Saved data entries
┌──

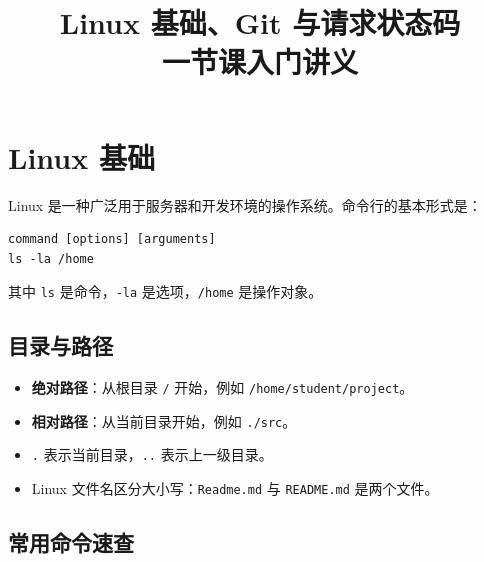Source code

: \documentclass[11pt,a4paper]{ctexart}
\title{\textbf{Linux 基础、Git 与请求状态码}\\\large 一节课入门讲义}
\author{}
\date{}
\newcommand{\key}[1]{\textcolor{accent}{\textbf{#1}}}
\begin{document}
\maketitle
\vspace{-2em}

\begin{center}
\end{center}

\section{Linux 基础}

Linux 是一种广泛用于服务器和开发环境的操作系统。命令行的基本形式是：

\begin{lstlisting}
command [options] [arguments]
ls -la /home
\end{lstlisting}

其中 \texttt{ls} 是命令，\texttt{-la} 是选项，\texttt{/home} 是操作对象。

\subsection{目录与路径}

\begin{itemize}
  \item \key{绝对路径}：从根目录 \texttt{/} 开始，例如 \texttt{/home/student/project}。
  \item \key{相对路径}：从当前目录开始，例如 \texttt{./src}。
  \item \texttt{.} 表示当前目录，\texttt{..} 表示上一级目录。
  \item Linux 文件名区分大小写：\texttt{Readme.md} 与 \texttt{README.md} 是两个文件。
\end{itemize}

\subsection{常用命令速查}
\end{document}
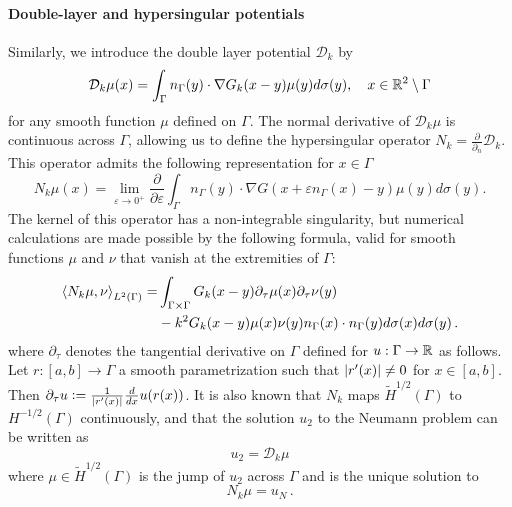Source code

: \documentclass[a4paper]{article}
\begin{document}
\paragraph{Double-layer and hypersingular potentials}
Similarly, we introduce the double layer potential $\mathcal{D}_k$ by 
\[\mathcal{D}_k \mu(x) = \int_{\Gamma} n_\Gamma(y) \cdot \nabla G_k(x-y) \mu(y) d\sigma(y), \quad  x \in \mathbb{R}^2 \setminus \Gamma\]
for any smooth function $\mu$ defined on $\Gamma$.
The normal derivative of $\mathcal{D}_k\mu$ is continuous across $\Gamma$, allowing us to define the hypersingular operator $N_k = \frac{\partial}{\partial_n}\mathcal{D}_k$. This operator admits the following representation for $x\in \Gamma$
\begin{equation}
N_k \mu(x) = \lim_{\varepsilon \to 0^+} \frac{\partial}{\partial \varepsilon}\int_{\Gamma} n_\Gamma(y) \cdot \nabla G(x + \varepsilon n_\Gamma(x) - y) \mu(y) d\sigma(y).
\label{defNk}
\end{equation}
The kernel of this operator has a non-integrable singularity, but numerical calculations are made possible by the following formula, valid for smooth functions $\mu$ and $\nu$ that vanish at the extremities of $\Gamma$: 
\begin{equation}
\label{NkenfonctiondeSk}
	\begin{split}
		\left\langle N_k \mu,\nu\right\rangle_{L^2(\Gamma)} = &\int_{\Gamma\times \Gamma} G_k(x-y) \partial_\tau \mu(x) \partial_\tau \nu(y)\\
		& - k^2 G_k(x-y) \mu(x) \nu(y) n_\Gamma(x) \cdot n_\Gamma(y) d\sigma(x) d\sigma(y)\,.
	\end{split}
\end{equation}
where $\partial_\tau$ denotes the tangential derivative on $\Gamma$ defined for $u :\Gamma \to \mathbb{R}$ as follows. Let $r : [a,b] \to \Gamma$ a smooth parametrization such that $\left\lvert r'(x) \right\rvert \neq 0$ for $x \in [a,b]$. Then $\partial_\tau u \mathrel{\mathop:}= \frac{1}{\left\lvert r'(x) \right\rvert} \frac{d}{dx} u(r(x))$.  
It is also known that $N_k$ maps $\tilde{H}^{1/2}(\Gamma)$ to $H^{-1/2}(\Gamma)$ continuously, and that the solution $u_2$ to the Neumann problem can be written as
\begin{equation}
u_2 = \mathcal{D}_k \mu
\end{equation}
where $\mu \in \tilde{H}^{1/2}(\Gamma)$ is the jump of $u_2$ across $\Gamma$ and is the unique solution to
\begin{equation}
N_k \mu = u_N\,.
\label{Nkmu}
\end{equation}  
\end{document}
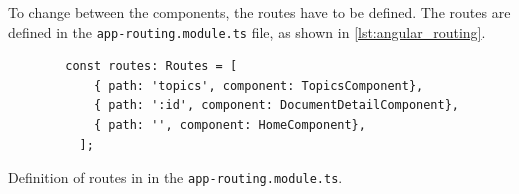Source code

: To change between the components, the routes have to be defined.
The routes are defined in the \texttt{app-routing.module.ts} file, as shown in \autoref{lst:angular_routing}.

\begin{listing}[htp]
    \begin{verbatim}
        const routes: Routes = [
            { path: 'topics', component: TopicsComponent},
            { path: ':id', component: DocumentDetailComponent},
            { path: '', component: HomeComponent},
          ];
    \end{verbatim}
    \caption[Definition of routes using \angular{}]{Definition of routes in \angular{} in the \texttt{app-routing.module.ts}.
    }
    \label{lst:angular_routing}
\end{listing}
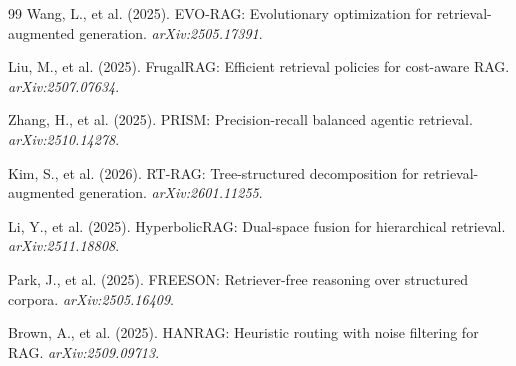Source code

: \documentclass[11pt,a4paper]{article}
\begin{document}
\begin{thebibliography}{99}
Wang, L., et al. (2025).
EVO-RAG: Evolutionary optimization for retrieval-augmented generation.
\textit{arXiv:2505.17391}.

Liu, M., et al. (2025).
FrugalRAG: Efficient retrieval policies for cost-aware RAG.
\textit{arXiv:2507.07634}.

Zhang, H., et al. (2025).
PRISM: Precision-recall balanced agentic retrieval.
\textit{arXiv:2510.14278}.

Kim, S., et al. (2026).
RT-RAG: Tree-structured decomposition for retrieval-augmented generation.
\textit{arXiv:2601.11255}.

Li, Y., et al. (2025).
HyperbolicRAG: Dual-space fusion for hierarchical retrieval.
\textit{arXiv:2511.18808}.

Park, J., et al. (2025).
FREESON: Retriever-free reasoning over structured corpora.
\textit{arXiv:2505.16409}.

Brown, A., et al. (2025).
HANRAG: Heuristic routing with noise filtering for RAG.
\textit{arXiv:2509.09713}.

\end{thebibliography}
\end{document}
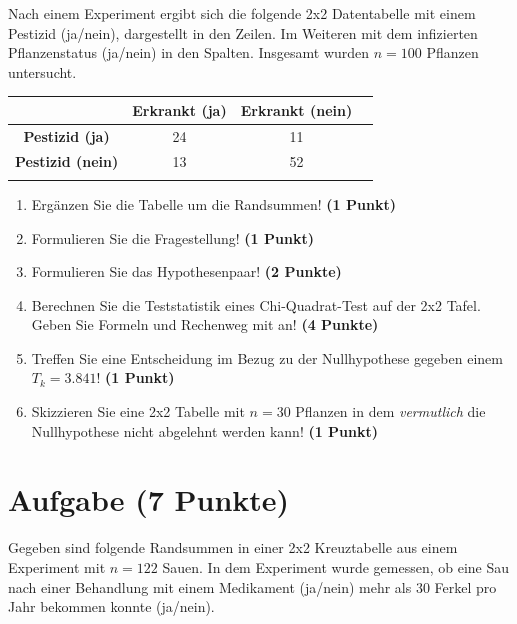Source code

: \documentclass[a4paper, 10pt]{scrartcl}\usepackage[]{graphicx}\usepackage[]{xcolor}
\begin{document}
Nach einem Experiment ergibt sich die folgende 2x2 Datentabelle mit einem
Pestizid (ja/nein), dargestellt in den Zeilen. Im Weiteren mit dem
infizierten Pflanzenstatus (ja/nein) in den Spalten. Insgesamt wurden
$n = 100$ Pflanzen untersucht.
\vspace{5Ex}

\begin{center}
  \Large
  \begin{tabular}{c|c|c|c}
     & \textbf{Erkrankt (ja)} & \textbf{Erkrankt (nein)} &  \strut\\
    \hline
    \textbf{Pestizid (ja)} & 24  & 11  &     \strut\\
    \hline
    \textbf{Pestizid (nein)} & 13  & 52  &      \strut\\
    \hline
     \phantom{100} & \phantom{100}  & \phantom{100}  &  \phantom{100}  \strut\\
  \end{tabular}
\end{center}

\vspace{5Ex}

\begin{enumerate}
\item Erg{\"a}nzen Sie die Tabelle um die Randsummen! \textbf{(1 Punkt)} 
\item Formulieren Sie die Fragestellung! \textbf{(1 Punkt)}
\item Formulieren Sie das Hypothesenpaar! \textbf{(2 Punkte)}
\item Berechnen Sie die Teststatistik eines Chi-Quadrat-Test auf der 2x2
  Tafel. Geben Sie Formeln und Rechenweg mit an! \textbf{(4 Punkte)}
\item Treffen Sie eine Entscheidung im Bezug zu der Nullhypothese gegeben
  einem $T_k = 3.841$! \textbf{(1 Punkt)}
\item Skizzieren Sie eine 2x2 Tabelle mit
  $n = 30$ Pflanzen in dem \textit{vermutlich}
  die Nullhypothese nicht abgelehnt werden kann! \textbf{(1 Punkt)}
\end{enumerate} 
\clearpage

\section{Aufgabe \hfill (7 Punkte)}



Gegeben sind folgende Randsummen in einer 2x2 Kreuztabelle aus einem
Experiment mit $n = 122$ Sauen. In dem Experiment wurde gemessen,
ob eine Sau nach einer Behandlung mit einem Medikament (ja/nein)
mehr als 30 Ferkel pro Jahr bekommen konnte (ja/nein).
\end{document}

└──

### [Activity]
The stretch of entries above that starts with the line containing "y) \mu(y) d\sigma(y)." and goes on through the line containing "G_k(x-y) \partial_\tau \mu(x) \partial_\tau \nu(y)\\" is to be transcribed exactly, and no other line is to be transcribed.

### [Written solution]
N_k \mu(x) = \lim_{\varepsilon \to 0^+} \frac{\partial}{\partial \varepsilon}\int_{\Gamma} n_\Gamma(y) \cdot \nabla G(x + \varepsilon n_\Gamma(x) - y) \mu(y) d\sigma(y).
\label{defNk}
\end{equation}
The kernel of this operator has a non-integrable singularity, but numerical calculations are made possible by the following formula, valid for smooth functions $\mu$ and $\nu$ that vanish at the extremities of $\Gamma$: 
\begin{equation}
\label{NkenfonctiondeSk}
	\begin{split}
		\left\langle N_k \mu,\nu\right\rangle_{L^2(\Gamma)} = &\int_{\Gamma\times \Gamma} G_k(x-y) \partial_\tau \mu(x) \partial_\tau \nu(y)\\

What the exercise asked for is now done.